EXERCISE DIRECTIONS: Reproduce the opening lines of the records exactly, up to and including the line in which "Wohlbefinden formuliert sein?" occurs.

Top of SUPPLIED DATA

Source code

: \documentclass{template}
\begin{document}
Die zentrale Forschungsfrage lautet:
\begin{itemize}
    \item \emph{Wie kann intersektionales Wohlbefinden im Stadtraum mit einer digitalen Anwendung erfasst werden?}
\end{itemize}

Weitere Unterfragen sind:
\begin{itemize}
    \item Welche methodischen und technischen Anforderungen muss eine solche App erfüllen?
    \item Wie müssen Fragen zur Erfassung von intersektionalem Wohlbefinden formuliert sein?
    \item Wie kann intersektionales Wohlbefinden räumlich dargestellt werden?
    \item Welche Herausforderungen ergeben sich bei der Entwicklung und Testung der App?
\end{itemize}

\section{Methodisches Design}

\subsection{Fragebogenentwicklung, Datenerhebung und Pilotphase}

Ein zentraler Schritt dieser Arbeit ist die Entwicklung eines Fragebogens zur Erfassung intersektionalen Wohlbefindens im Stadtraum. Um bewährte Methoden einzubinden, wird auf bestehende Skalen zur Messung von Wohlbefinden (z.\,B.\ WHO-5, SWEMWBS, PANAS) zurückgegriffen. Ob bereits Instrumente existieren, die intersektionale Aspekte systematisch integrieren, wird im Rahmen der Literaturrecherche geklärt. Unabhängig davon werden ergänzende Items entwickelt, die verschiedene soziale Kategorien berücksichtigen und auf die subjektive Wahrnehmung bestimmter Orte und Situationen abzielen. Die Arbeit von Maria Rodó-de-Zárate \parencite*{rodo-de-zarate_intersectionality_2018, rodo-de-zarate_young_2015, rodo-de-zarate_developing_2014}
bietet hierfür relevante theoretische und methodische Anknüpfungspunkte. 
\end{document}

Bottom of SUPPLIED DATA

COMPLETED TASK:
Source code

: \documentclass{template}
\begin{document}
Die zentrale Forschungsfrage lautet:
\begin{itemize}
    \item \emph{Wie kann intersektionales Wohlbefinden im Stadtraum mit einer digitalen Anwendung erfasst werden?}
\end{itemize}

Weitere Unterfragen sind:
\begin{itemize}
    \item Welche methodischen und technischen Anforderungen muss eine solche App erfüllen?
    \item Wie müssen Fragen zur Erfassung von intersektionalem Wohlbefinden formuliert sein?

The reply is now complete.